__Task__
With the line containing "4th | 544500" as the start and the line containing "993263 | 893936 |" as the end, transcribe that span of the entries below exactly, including both.

__Dataset extract__
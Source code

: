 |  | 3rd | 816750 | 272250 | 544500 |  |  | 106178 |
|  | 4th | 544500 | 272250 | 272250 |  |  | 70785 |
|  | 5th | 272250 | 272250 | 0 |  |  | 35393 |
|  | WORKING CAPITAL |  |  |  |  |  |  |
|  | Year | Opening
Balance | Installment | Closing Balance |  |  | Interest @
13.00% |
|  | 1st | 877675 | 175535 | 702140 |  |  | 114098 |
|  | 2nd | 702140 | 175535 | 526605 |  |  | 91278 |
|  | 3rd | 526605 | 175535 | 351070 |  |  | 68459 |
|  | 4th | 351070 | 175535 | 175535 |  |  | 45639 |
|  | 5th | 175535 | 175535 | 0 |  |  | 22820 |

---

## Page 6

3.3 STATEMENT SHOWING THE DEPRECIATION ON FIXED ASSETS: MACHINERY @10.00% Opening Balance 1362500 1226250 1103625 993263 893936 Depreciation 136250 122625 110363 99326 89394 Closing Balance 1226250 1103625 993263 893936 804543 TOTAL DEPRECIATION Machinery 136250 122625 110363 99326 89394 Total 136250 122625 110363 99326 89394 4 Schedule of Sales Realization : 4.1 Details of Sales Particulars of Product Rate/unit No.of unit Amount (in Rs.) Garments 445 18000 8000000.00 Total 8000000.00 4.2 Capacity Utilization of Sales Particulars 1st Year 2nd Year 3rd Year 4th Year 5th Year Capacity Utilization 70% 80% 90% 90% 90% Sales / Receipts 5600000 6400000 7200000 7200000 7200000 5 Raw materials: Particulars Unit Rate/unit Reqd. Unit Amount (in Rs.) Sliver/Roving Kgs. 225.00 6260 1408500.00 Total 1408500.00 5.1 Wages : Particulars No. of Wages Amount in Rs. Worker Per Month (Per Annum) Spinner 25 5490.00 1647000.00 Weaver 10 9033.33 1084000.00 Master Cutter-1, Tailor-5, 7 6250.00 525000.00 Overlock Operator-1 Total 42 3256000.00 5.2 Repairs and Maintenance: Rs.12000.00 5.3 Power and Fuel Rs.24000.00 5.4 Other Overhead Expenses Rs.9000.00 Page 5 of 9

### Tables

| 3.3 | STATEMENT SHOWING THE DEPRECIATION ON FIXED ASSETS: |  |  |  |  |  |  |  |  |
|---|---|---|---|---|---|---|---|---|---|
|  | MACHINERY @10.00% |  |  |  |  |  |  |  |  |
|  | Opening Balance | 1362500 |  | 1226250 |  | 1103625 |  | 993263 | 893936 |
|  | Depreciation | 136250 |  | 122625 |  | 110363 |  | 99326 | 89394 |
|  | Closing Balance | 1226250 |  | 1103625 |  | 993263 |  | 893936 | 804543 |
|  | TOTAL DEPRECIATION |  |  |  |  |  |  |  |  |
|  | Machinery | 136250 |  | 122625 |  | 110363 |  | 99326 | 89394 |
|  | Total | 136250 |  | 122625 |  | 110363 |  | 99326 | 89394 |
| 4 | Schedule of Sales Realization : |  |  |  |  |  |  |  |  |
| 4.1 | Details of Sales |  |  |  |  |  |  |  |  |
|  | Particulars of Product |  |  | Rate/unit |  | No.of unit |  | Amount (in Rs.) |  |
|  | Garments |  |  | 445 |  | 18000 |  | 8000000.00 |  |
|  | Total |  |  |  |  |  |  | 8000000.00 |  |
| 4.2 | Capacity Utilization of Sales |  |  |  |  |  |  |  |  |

__Result of the task__
|  | 4th | 544500 | 272250 | 272250 |  |  | 70785 |
|  | 5th | 272250 | 272250 | 0 |  |  | 35393 |
|  | WORKING CAPITAL |  |  |  |  |  |  |
|  | Year | Opening
Balance | Installment | Closing Balance |  |  | Interest @
13.00% |
|  | 1st | 877675 | 175535 | 702140 |  |  | 114098 |
|  | 2nd | 702140 | 175535 | 526605 |  |  | 91278 |
|  | 3rd | 526605 | 175535 | 351070 |  |  | 68459 |
|  | 4th | 351070 | 175535 | 175535 |  |  | 45639 |
|  | 5th | 175535 | 175535 | 0 |  |  | 22820 |

---

## Page 6

3.3 STATEMENT SHOWING THE DEPRECIATION ON FIXED ASSETS: MACHINERY @10.00% Opening Balance 1362500 1226250 1103625 993263 893936 Depreciation 136250 122625 110363 99326 89394 Closing Balance 1226250 1103625 993263 893936 804543 TOTAL DEPRECIATION Machinery 136250 122625 110363 99326 89394 Total 136250 122625 110363 99326 89394 4 Schedule of Sales Realization : 4.1 Details of Sales Particulars of Product Rate/unit No.of unit Amount (in Rs.) Garments 445 18000 8000000.00 Total 8000000.00 4.2 Capacity Utilization of Sales Particulars 1st Year 2nd Year 3rd Year 4th Year 5th Year Capacity Utilization 70% 80% 90% 90% 90% Sales / Receipts 5600000 6400000 7200000 7200000 7200000 5 Raw materials: Particulars Unit Rate/unit Reqd. Unit Amount (in Rs.) Sliver/Roving Kgs. 225.00 6260 1408500.00 Total 1408500.00 5.1 Wages : Particulars No. of Wages Amount in Rs. Worker Per Month (Per Annum) Spinner 25 5490.00 1647000.00 Weaver 10 9033.33 1084000.00 Master Cutter-1, Tailor-5, 7 6250.00 525000.00 Overlock Operator-1 Total 42 3256000.00 5.2 Repairs and Maintenance: Rs.12000.00 5.3 Power and Fuel Rs.24000.00 5.4 Other Overhead Expenses Rs.9000.00 Page 5 of 9

### Tables

| 3.3 | STATEMENT SHOWING THE DEPRECIATION ON FIXED ASSETS: |  |  |  |  |  |  |  |  |
|---|---|---|---|---|---|---|---|---|---|
|  | MACHINERY @10.00% |  |  |  |  |  |  |  |  |
|  | Opening Balance | 1362500 |  | 1226250 |  | 1103625 |  | 993263 | 893936 |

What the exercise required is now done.